## What you will do
An exact copy of the lines from the one containing "This Launch Agent" to the end of the records below is required, and nothing else.

## Supplied records
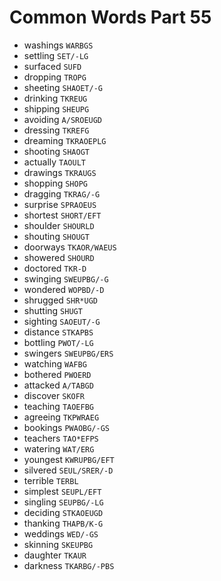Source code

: # Common Words Part 55

* washings `WARBGS`
* settling `SET/-LG`
* surfaced `SUFD`
* dropping `TROPG`
* sheeting `SHAOET/-G`
* drinking `TKREUG`
* shipping `SHEUPG`
* avoiding `A/SROEUGD`
* dressing `TKREFG`
* dreaming `TKRAOEPLG`
* shooting `SHAOGT`
* actually `TAOULT`
* drawings `TKRAUGS`
* shopping `SHOPG`
* dragging `TKRAG/-G`
* surprise `SPRAOEUS`
* shortest `SHORT/EFT`
* shoulder `SHOURLD`
* shouting `SHOUGT`
* doorways `TKAOR/WAEUS`
* showered `SHOURD`
* doctored `TKR-D`
* swinging `SWEUPBG/-G`
* wondered `WOPBD/-D`
* shrugged `SHR*UGD`
* shutting `SHUGT`
* sighting `SAOEUT/-G`
* distance `STKAPBS`
* bottling `PWOT/-LG`
* swingers `SWEUPBG/ERS`
* watching `WAFBG`
* bothered `PWOERD`
* attacked `A/TABGD`
* discover `SKOFR`
* teaching `TAOEFBG`
* agreeing `TKPWRAEG`
* bookings `PWAOBG/-GS`
* teachers `TAO*EFPS`
* watering `WAT/ERG`
* youngest `KWRUPBG/EFT`
* silvered `SEUL/SRER/-D`
* terrible `TERBL`
* simplest `SEUPL/EFT`
* singling `SEUPBG/-LG`
* deciding `STKAOEUGD`
* thanking `THAPB/K-G`
* weddings `WED/-GS`
* skinning `SKEUPBG`
* daughter `TKAUR`
* darkness `TKARBG/-PBS`
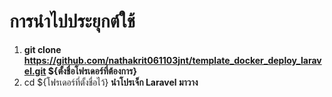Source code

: # การนำไปประยุกต์ใช้

1. <strong>git clone https://github.com/nathakrit061103jnt/template_docker_deploy_laravel.git \${ตั้งชื่อโฟรเดอร์ที่ต้องการ}</strong>
2. cd \${โฟรเดอร์ที่ตั้งชื่อไว้} <strong>นำโปรเจ็ก Laravel มาวาง </strong>
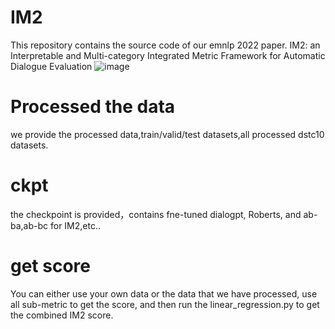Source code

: # IM2
This repository contains the source code of our emnlp 2022 paper. IM2: an Interpretable and Multi-category Integrated Metric Framework for Automatic Dialogue Evaluation
![image](https://user-images.githubusercontent.com/116079501/196417237-3dc638c0-193e-415e-9701-82c0f9bbd17b.png) 

# Processed the data
we provide the processed data,train/valid/test datasets,all processed dstc10 datasets.

# ckpt
the checkpoint is provided，contains fne-tuned dialogpt, Roberts, and ab-ba,ab-bc for IM2,etc..

# get score
You can either use your own data or the data that we have processed, use all sub-metric to get the score, and then run the linear_regression.py to get the combined IM2 score.



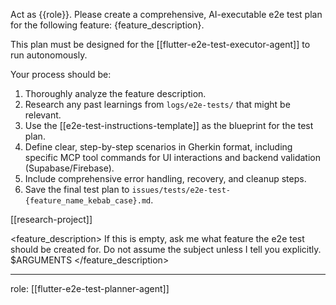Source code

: Act as {{role}}. Please create a comprehensive, AI-executable e2e test plan for the following feature: {feature_description}.

This plan must be designed for the [[flutter-e2e-test-executor-agent]] to run autonomously.

Your process should be:
1.  Thoroughly analyze the feature description.
2.  Research any past learnings from `logs/e2e-tests/` that might be relevant.
3.  Use the [[e2e-test-instructions-template]] as the blueprint for the test plan.
4.  Define clear, step-by-step scenarios in Gherkin format, including specific MCP tool commands for UI interactions and backend validation (Supabase/Firebase).
5.  Include comprehensive error handling, recovery, and cleanup steps.
6.  Save the final test plan to `issues/tests/e2e-test-{feature_name_kebab_case}.md`.

[[research-project]]

<feature_description>
<commentary>
If this is empty, ask me what feature the e2e test should be created for. Do not assume the subject unless I tell you explicitly.
</commentary>
$ARGUMENTS
</feature_description>

---
role: [[flutter-e2e-test-planner-agent]]
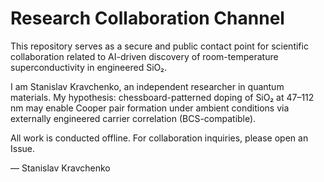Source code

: # Research Collaboration Channel

This repository serves as a secure and public contact point for scientific collaboration related to AI-driven discovery of room-temperature superconductivity in engineered SiO₂.

I am Stanislav Kravchenko, an independent researcher in quantum materials. My hypothesis: chessboard-patterned doping of SiO₂ at 47–112 nm may enable Cooper pair formation under ambient conditions via externally engineered carrier correlation (BCS-compatible).

All work is conducted offline. For collaboration inquiries, please open an Issue.

— Stanislav Kravchenko
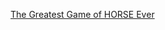 ---
layout: post
wordpress_id: 1634
wordpress_url: http://noesbueno.com/archives/1634
date: '2013-08-01 18:11:48 -0500'
date_gmt: '2013-08-01 23:11:48 -0500'
body: |
  <p><a href="http://www.thehighdefinite.com/2013/08/the-greatest-game-of-horse-ever/">The Greatest Game of HORSE Ever</a></p>
---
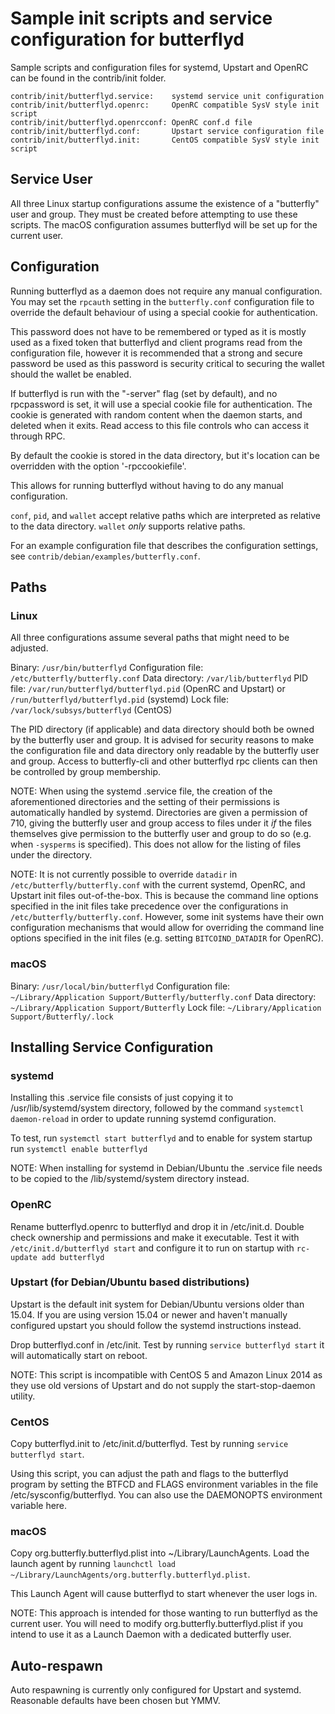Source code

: Sample init scripts and service configuration for butterflyd
==========================================================

Sample scripts and configuration files for systemd, Upstart and OpenRC
can be found in the contrib/init folder.

    contrib/init/butterflyd.service:    systemd service unit configuration
    contrib/init/butterflyd.openrc:     OpenRC compatible SysV style init script
    contrib/init/butterflyd.openrcconf: OpenRC conf.d file
    contrib/init/butterflyd.conf:       Upstart service configuration file
    contrib/init/butterflyd.init:       CentOS compatible SysV style init script

Service User
---------------------------------

All three Linux startup configurations assume the existence of a "butterfly" user
and group.  They must be created before attempting to use these scripts.
The macOS configuration assumes butterflyd will be set up for the current user.

Configuration
---------------------------------

Running butterflyd as a daemon does not require any manual configuration. You may
set the `rpcauth` setting in the `butterfly.conf` configuration file to override
the default behaviour of using a special cookie for authentication.

This password does not have to be remembered or typed as it is mostly used
as a fixed token that butterflyd and client programs read from the configuration
file, however it is recommended that a strong and secure password be used
as this password is security critical to securing the wallet should the
wallet be enabled.

If butterflyd is run with the "-server" flag (set by default), and no rpcpassword is set,
it will use a special cookie file for authentication. The cookie is generated with random
content when the daemon starts, and deleted when it exits. Read access to this file
controls who can access it through RPC.

By default the cookie is stored in the data directory, but it's location can be overridden
with the option '-rpccookiefile'.

This allows for running butterflyd without having to do any manual configuration.

`conf`, `pid`, and `wallet` accept relative paths which are interpreted as
relative to the data directory. `wallet` *only* supports relative paths.

For an example configuration file that describes the configuration settings,
see `contrib/debian/examples/butterfly.conf`.

Paths
---------------------------------

### Linux

All three configurations assume several paths that might need to be adjusted.

Binary:              `/usr/bin/butterflyd`
Configuration file:  `/etc/butterfly/butterfly.conf`
Data directory:      `/var/lib/butterflyd`
PID file:            `/var/run/butterflyd/butterflyd.pid` (OpenRC and Upstart) or `/run/butterflyd/butterflyd.pid` (systemd)
Lock file:           `/var/lock/subsys/butterflyd` (CentOS)

The PID directory (if applicable) and data directory should both be owned by the
butterfly user and group. It is advised for security reasons to make the
configuration file and data directory only readable by the butterfly user and
group. Access to butterfly-cli and other butterflyd rpc clients can then be
controlled by group membership.

NOTE: When using the systemd .service file, the creation of the aforementioned
directories and the setting of their permissions is automatically handled by
systemd. Directories are given a permission of 710, giving the butterfly user and group
access to files under it _if_ the files themselves give permission to the
butterfly user and group to do so (e.g. when `-sysperms` is specified). This does not allow
for the listing of files under the directory.

NOTE: It is not currently possible to override `datadir` in
`/etc/butterfly/butterfly.conf` with the current systemd, OpenRC, and Upstart init
files out-of-the-box. This is because the command line options specified in the
init files take precedence over the configurations in
`/etc/butterfly/butterfly.conf`. However, some init systems have their own
configuration mechanisms that would allow for overriding the command line
options specified in the init files (e.g. setting `BITCOIND_DATADIR` for
OpenRC).

### macOS

Binary:              `/usr/local/bin/butterflyd`
Configuration file:  `~/Library/Application Support/Butterfly/butterfly.conf`
Data directory:      `~/Library/Application Support/Butterfly`
Lock file:           `~/Library/Application Support/Butterfly/.lock`

Installing Service Configuration
-----------------------------------

### systemd

Installing this .service file consists of just copying it to
/usr/lib/systemd/system directory, followed by the command
`systemctl daemon-reload` in order to update running systemd configuration.

To test, run `systemctl start butterflyd` and to enable for system startup run
`systemctl enable butterflyd`

NOTE: When installing for systemd in Debian/Ubuntu the .service file needs to be copied to the /lib/systemd/system directory instead.

### OpenRC

Rename butterflyd.openrc to butterflyd and drop it in /etc/init.d.  Double
check ownership and permissions and make it executable.  Test it with
`/etc/init.d/butterflyd start` and configure it to run on startup with
`rc-update add butterflyd`

### Upstart (for Debian/Ubuntu based distributions)

Upstart is the default init system for Debian/Ubuntu versions older than 15.04. If you are using version 15.04 or newer and haven't manually configured upstart you should follow the systemd instructions instead.

Drop butterflyd.conf in /etc/init.  Test by running `service butterflyd start`
it will automatically start on reboot.

NOTE: This script is incompatible with CentOS 5 and Amazon Linux 2014 as they
use old versions of Upstart and do not supply the start-stop-daemon utility.

### CentOS

Copy butterflyd.init to /etc/init.d/butterflyd. Test by running `service butterflyd start`.

Using this script, you can adjust the path and flags to the butterflyd program by
setting the BTFCD and FLAGS environment variables in the file
/etc/sysconfig/butterflyd. You can also use the DAEMONOPTS environment variable here.

### macOS

Copy org.butterfly.butterflyd.plist into ~/Library/LaunchAgents. Load the launch agent by
running `launchctl load ~/Library/LaunchAgents/org.butterfly.butterflyd.plist`.

This Launch Agent will cause butterflyd to start whenever the user logs in.

NOTE: This approach is intended for those wanting to run butterflyd as the current user.
You will need to modify org.butterfly.butterflyd.plist if you intend to use it as a
Launch Daemon with a dedicated butterfly user.

Auto-respawn
-----------------------------------

Auto respawning is currently only configured for Upstart and systemd.
Reasonable defaults have been chosen but YMMV.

## Written solution
This Launch Agent will cause butterflyd to start whenever the user logs in.

NOTE: This approach is intended for those wanting to run butterflyd as the current user.
You will need to modify org.butterfly.butterflyd.plist if you intend to use it as a
Launch Daemon with a dedicated butterfly user.

Auto-respawn
-----------------------------------

Auto respawning is currently only configured for Upstart and systemd.
Reasonable defaults have been chosen but YMMV.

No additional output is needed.